## What you have to do
Please copy each line of the records below that includes the word "into".

## Available records

::::::::::

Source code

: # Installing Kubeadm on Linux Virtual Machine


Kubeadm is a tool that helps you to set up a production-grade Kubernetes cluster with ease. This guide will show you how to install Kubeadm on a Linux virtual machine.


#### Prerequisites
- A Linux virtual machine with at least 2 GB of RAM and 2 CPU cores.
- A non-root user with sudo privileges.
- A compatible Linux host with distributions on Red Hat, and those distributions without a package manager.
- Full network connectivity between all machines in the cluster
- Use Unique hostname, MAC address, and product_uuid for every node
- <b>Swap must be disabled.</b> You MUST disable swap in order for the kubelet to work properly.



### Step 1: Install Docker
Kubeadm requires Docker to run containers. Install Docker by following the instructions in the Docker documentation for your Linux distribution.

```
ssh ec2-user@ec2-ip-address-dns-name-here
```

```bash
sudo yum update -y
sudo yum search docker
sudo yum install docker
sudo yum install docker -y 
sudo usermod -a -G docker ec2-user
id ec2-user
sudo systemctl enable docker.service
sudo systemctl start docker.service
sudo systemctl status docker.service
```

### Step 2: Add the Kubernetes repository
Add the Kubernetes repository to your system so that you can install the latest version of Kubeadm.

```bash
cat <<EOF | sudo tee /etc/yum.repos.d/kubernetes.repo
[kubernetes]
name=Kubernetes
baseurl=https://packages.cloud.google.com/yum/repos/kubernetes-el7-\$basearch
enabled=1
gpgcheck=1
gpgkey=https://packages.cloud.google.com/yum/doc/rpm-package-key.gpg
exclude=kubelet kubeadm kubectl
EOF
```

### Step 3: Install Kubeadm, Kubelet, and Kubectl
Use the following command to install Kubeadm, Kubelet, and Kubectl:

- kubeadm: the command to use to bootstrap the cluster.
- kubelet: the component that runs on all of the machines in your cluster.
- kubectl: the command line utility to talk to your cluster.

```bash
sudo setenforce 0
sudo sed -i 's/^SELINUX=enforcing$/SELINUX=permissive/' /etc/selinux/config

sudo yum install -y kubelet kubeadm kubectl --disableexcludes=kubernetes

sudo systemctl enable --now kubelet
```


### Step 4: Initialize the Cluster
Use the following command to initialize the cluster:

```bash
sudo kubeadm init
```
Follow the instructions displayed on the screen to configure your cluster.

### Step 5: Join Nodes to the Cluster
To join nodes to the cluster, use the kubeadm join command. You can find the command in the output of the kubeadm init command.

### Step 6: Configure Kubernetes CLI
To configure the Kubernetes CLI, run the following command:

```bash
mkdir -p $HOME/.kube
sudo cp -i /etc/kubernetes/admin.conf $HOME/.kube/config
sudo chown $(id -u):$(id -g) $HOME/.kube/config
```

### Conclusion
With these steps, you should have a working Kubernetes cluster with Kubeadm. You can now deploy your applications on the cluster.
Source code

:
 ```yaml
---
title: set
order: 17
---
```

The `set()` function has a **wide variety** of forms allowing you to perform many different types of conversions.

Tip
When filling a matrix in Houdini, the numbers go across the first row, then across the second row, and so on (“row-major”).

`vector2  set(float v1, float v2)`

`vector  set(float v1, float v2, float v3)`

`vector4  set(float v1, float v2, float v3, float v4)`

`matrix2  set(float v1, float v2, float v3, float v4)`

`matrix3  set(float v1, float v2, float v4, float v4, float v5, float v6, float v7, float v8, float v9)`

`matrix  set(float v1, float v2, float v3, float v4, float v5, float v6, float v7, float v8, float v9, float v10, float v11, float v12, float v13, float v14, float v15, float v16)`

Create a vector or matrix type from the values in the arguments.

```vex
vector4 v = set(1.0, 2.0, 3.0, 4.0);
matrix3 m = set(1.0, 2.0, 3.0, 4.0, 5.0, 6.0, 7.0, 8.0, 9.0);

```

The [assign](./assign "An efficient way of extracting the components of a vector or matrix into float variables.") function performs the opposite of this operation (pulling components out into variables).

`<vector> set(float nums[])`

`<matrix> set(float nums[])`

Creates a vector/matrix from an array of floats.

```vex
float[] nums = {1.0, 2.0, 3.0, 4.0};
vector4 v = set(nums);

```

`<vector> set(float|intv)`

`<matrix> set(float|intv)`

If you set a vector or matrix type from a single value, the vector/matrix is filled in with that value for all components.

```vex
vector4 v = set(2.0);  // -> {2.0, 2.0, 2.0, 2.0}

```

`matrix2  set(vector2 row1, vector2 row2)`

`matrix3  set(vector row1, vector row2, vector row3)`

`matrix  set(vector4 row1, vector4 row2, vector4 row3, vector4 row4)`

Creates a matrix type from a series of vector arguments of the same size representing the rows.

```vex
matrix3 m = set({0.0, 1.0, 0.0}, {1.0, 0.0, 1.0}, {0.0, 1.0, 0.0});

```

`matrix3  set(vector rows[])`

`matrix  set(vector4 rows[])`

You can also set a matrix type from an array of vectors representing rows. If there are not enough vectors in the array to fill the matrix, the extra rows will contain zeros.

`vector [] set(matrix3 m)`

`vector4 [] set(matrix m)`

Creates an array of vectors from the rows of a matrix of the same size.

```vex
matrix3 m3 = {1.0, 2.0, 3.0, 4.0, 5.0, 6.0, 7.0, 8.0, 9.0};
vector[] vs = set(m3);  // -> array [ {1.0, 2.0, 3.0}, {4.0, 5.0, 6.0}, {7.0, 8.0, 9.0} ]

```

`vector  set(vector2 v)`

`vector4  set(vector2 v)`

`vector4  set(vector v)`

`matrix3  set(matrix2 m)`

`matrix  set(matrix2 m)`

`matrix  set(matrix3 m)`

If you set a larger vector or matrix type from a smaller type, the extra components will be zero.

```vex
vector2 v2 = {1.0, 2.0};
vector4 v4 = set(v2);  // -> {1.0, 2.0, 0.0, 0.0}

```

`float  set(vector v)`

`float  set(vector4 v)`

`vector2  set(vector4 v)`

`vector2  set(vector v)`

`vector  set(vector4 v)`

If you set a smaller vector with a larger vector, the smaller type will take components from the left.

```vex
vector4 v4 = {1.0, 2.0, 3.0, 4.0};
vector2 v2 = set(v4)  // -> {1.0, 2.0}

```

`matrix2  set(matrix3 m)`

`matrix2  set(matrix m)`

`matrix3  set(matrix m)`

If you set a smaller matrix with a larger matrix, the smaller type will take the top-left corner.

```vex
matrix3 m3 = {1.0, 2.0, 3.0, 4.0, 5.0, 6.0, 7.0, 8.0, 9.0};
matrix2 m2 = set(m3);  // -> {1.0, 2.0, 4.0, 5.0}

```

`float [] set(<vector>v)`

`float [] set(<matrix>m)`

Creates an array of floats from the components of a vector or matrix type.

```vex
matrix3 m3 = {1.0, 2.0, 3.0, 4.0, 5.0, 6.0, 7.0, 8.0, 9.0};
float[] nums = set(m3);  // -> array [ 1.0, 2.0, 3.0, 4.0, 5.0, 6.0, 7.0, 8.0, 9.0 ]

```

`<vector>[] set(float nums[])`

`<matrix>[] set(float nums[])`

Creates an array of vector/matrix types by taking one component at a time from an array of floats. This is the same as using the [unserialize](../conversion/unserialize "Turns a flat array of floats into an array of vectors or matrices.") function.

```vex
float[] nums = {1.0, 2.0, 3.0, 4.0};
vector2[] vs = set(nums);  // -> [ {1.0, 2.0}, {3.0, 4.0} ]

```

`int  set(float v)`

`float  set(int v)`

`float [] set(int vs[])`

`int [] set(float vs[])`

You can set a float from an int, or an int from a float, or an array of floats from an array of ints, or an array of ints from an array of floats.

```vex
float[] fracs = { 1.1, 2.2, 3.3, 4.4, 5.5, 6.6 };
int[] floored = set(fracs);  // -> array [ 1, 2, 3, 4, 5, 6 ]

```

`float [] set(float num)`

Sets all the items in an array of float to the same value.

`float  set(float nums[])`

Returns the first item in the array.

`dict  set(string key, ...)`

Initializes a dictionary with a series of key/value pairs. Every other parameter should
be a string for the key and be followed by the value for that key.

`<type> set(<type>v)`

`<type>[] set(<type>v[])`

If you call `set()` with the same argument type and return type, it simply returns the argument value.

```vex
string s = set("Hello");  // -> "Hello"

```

::::::::::

## Answer for this exercise
The [assign](./assign "An efficient way of extracting the components of a vector or matrix into float variables.") function performs the opposite of this operation (pulling components out into variables).
Creates an array of vector/matrix types by taking one component at a time from an array of floats. This is the same as using the [unserialize](../conversion/unserialize "Turns a flat array of floats into an array of vectors or matrices.") function.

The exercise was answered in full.